In his comments on the record, Brian has spoken about this being a 'sound-only movie', and also of his love of soundtracks and how they were unresolved, lacking a guide through the piece, which would only be completed by the movie. That leads me to two related questions: firstly, should your work be conceived as, or was it intended to be, something that would help resolve or at least contextualise the music in a similar manner to how the film might have?

I don't think it was intended to contextualize the music, I think it is better to think of it as springing from the music and existing along side it. It does create a bigger picture but I'm not sure that picture is any easier to read although perhaps it is more complex, more textured.

The big difference between still images and both music and film is of course the dimension of time. Recorded media has to be arranged on a timeline in order to be understood. There is a beginning and an end and everything in between is locked in an order. Still artwork has no such restrictions, it has a no narrative order, and the viewer decides the duration of the experience. In this sense it does not relate to the music in the same way as film might. It doesn't specifically relate to any single point in the music.

And related: is there something intentionally ambient and unresolved, lacking in that identifiably human 'personality', in your images which is deliberately related to this quality in the music?

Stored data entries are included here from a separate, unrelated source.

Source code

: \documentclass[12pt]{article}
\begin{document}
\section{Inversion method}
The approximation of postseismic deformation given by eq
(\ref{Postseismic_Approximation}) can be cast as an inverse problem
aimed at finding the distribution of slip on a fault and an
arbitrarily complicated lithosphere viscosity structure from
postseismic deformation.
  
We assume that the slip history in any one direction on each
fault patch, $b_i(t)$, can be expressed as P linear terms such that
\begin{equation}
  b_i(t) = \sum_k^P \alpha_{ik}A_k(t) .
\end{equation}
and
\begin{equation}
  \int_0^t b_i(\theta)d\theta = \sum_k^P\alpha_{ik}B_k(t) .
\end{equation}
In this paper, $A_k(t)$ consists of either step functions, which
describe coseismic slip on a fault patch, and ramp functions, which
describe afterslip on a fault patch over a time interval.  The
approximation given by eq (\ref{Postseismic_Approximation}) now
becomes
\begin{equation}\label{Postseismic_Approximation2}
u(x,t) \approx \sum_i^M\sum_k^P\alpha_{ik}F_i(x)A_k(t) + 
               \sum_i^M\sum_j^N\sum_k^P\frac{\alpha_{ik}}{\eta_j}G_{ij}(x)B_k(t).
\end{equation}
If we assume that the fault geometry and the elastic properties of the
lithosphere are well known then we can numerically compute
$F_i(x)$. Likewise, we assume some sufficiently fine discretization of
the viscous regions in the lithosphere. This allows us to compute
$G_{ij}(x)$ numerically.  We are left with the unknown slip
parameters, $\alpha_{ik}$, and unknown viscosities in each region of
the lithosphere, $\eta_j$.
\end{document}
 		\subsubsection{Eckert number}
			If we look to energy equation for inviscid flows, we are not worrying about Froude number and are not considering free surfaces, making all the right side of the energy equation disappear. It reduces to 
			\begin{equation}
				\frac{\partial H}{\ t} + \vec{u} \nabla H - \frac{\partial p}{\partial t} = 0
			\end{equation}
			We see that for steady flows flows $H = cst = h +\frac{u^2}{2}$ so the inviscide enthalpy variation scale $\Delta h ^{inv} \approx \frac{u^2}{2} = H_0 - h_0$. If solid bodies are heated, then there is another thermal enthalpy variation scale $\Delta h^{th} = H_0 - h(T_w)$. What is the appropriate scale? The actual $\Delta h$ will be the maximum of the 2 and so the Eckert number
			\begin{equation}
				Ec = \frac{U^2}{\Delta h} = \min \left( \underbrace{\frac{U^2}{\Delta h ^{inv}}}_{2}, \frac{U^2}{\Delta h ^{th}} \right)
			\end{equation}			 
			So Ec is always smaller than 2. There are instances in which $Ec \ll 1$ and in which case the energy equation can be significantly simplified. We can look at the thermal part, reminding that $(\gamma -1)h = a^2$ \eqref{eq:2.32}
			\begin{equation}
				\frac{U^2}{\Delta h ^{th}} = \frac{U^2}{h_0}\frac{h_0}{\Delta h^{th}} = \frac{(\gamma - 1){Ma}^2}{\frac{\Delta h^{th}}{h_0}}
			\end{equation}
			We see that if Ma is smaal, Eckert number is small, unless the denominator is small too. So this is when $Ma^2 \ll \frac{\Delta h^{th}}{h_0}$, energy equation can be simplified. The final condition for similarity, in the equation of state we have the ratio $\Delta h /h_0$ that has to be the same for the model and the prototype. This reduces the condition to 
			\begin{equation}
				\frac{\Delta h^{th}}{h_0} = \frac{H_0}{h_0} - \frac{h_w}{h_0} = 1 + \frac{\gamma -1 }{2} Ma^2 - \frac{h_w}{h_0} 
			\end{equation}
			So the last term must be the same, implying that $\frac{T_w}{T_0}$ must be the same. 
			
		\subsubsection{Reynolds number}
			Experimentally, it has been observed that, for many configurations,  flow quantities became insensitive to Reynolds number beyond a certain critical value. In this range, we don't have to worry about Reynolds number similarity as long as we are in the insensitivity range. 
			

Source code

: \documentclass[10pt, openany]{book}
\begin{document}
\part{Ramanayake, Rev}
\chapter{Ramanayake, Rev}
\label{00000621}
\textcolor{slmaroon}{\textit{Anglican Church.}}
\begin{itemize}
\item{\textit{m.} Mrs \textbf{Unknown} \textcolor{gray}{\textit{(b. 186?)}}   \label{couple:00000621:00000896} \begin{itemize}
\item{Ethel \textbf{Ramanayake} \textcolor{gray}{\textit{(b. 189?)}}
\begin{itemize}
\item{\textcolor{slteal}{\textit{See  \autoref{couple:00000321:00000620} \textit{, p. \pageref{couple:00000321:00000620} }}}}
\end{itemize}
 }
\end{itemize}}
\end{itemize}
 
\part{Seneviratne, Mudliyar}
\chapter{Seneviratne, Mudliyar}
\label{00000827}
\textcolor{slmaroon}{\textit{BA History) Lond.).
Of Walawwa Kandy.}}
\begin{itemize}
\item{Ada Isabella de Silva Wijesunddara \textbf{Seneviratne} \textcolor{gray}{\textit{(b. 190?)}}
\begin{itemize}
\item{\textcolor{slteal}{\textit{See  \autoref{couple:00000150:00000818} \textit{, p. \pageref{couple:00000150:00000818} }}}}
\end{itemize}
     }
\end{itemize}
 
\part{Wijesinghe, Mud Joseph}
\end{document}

This was less of a conscious decision and more how I responded to the music. I didn't rationalize it at the time but yes, there are no human figures in the images because there are no human voices in the music. I do think of the images as deeply human though.

Did you ever discuss what the title, 'Small Craft on a Milk Sea', might actually refer to? And did you discuss what the film accompanying the music might have been? Alternatively, do you have your own conception of what it might be?

In keeping with the music and the images, the title of the album and the tracks on it do not relate to anything specific. They don't mean anything. They are collections of words which paint a picture, but in quite an abstract way. They are all responses to the sounds Brian has made.

If I was to visualize this as a film it would be something like a cross between Patrick Keiler and Tom Ford... with a bit of Peter Ackroyd thrown in for good measure.

Finally: what are you up to next? Are there any plans for more live work, either with Eno or solo? And do you have any interesting work on the horizon we should keep an eye out for?

There are loads happening at once at the moment. I am working with Brian on a large-scale projected video piece for a musical performance in Krakow based around the film Solaris. We are also working with the poet Rick Holland on a words and music project. I am doing a type based public artwork in Blackpool for their Central library. There is also an ongoing project with the aforementioned Peter Ackroyd and the architect Iain Johnson, which is the proposal for a new London monument to the buried Fleet River. I am turning this into a book. All this is running alongside personal work, which will form the basis of an exhibition to be called either Bastard Issue, or Human Fuel.

I continue to do the 77 Million Paintings exhibitions with Brian and we have some interesting directions to take that in.

I am also learning to cook soufflé... but I imagine you are less interested in that !!